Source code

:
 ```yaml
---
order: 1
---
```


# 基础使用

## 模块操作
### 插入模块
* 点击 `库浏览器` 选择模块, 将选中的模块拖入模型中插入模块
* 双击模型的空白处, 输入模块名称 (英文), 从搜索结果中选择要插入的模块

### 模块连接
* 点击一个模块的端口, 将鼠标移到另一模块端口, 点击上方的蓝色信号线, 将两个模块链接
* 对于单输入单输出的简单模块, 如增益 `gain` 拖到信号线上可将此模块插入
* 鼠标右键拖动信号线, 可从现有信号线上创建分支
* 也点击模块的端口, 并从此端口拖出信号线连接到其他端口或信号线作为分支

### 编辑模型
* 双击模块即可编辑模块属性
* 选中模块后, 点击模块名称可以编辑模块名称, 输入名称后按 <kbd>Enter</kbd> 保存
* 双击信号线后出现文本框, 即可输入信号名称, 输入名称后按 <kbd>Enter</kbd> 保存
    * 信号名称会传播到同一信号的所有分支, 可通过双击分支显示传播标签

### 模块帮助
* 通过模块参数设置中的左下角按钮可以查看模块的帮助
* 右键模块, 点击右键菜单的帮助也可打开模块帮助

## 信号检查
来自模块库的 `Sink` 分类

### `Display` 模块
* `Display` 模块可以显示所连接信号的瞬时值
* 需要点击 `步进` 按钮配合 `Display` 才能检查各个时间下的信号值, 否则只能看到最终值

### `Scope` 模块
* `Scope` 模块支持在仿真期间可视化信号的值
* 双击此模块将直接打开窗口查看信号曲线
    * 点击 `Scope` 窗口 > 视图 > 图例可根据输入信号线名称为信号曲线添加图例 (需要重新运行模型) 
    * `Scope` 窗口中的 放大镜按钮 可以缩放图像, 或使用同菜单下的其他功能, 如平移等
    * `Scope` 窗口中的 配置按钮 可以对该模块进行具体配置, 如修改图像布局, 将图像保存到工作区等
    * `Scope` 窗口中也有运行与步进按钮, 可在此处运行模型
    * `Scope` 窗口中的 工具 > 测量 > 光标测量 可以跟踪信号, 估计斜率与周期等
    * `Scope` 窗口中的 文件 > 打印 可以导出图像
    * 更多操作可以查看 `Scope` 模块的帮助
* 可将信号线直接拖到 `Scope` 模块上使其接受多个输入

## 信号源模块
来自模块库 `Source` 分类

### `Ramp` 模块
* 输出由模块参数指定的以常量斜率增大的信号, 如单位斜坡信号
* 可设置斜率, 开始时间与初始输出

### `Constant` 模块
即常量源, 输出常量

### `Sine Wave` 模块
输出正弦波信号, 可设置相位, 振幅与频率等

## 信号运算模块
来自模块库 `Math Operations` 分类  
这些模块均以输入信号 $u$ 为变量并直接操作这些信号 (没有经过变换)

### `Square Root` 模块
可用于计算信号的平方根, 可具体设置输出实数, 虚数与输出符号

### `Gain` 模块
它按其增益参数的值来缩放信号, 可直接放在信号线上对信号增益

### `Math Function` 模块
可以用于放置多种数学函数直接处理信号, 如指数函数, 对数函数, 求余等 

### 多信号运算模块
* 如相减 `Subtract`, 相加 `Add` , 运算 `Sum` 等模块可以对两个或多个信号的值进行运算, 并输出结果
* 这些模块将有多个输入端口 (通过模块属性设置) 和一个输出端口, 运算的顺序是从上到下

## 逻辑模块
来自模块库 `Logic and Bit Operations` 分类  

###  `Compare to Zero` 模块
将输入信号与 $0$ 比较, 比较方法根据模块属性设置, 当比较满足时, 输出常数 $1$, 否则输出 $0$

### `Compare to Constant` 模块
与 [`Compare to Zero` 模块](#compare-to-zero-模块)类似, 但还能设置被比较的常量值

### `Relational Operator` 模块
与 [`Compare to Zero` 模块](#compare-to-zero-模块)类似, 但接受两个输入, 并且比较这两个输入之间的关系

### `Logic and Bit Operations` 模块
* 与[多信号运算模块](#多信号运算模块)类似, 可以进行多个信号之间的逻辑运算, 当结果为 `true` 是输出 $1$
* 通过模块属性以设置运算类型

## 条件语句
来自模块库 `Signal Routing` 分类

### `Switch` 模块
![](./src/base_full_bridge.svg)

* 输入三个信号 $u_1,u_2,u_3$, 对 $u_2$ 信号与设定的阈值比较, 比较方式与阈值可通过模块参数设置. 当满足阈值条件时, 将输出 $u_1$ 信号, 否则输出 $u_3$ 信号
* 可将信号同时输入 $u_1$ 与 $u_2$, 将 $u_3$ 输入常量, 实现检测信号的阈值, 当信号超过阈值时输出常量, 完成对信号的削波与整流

____

- [EXERCISE DETAILS]: Return all the lines shown above, word for word.

- [ANSWER SPACE]:
Source code

:
 ```yaml
---
order: 1
---
```


# 基础使用

## 模块操作
### 插入模块
* 点击 `库浏览器` 选择模块, 将选中的模块拖入模型中插入模块
* 双击模型的空白处, 输入模块名称 (英文), 从搜索结果中选择要插入的模块

### 模块连接
* 点击一个模块的端口, 将鼠标移到另一模块端口, 点击上方的蓝色信号线, 将两个模块链接
* 对于单输入单输出的简单模块, 如增益 `gain` 拖到信号线上可将此模块插入
* 鼠标右键拖动信号线, 可从现有信号线上创建分支
* 也点击模块的端口, 并从此端口拖出信号线连接到其他端口或信号线作为分支

### 编辑模型
* 双击模块即可编辑模块属性
* 选中模块后, 点击模块名称可以编辑模块名称, 输入名称后按 <kbd>Enter</kbd> 保存
* 双击信号线后出现文本框, 即可输入信号名称, 输入名称后按 <kbd>Enter</kbd> 保存
    * 信号名称会传播到同一信号的所有分支, 可通过双击分支显示传播标签

### 模块帮助
* 通过模块参数设置中的左下角按钮可以查看模块的帮助
* 右键模块, 点击右键菜单的帮助也可打开模块帮助

## 信号检查
来自模块库的 `Sink` 分类

### `Display` 模块
* `Display` 模块可以显示所连接信号的瞬时值
* 需要点击 `步进` 按钮配合 `Display` 才能检查各个时间下的信号值, 否则只能看到最终值

### `Scope` 模块
* `Scope` 模块支持在仿真期间可视化信号的值
* 双击此模块将直接打开窗口查看信号曲线
    * 点击 `Scope` 窗口 > 视图 > 图例可根据输入信号线名称为信号曲线添加图例 (需要重新运行模型) 
    * `Scope` 窗口中的 放大镜按钮 可以缩放图像, 或使用同菜单下的其他功能, 如平移等
    * `Scope` 窗口中的 配置按钮 可以对该模块进行具体配置, 如修改图像布局, 将图像保存到工作区等
    * `Scope` 窗口中也有运行与步进按钮, 可在此处运行模型
    * `Scope` 窗口中的 工具 > 测量 > 光标测量 可以跟踪信号, 估计斜率与周期等
    * `Scope` 窗口中的 文件 > 打印 可以导出图像
    * 更多操作可以查看 `Scope` 模块的帮助
* 可将信号线直接拖到 `Scope` 模块上使其接受多个输入

## 信号源模块
来自模块库 `Source` 分类

### `Ramp` 模块
* 输出由模块参数指定的以常量斜率增大的信号, 如单位斜坡信号
* 可设置斜率, 开始时间与初始输出

### `Constant` 模块
即常量源, 输出常量

### `Sine Wave` 模块
输出正弦波信号, 可设置相位, 振幅与频率等

## 信号运算模块
来自模块库 `Math Operations` 分类  
这些模块均以输入信号 $u$ 为变量并直接操作这些信号 (没有经过变换)

### `Square Root` 模块
可用于计算信号的平方根, 可具体设置输出实数, 虚数与输出符号

### `Gain` 模块
它按其增益参数的值来缩放信号, 可直接放在信号线上对信号增益

### `Math Function` 模块
可以用于放置多种数学函数直接处理信号, 如指数函数, 对数函数, 求余等 

### 多信号运算模块
* 如相减 `Subtract`, 相加 `Add` , 运算 `Sum` 等模块可以对两个或多个信号的值进行运算, 并输出结果
* 这些模块将有多个输入端口 (通过模块属性设置) 和一个输出端口, 运算的顺序是从上到下

## 逻辑模块
来自模块库 `Logic and Bit Operations` 分类  

###  `Compare to Zero` 模块
将输入信号与 $0$ 比较, 比较方法根据模块属性设置, 当比较满足时, 输出常数 $1$, 否则输出 $0$

### `Compare to Constant` 模块
与 [`Compare to Zero` 模块](#compare-to-zero-模块)类似, 但还能设置被比较的常量值

### `Relational Operator` 模块
与 [`Compare to Zero` 模块](#compare-to-zero-模块)类似, 但接受两个输入, 并且比较这两个输入之间的关系

### `Logic and Bit Operations` 模块
* 与[多信号运算模块](#多信号运算模块)类似, 可以进行多个信号之间的逻辑运算, 当结果为 `true` 是输出 $1$
* 通过模块属性以设置运算类型

## 条件语句
来自模块库 `Signal Routing` 分类

### `Switch` 模块
![](./src/base_full_bridge.svg)

* 输入三个信号 $u_1,u_2,u_3$, 对 $u_2$ 信号与设定的阈值比较, 比较方式与阈值可通过模块参数设置. 当满足阈值条件时, 将输出 $u_1$ 信号, 否则输出 $u_3$ 信号
* 可将信号同时输入 $u_1$ 与 $u_2$, 将 $u_3$ 输入常量, 实现检测信号的阈值, 当信号超过阈值时输出常量, 完成对信号的削波与整流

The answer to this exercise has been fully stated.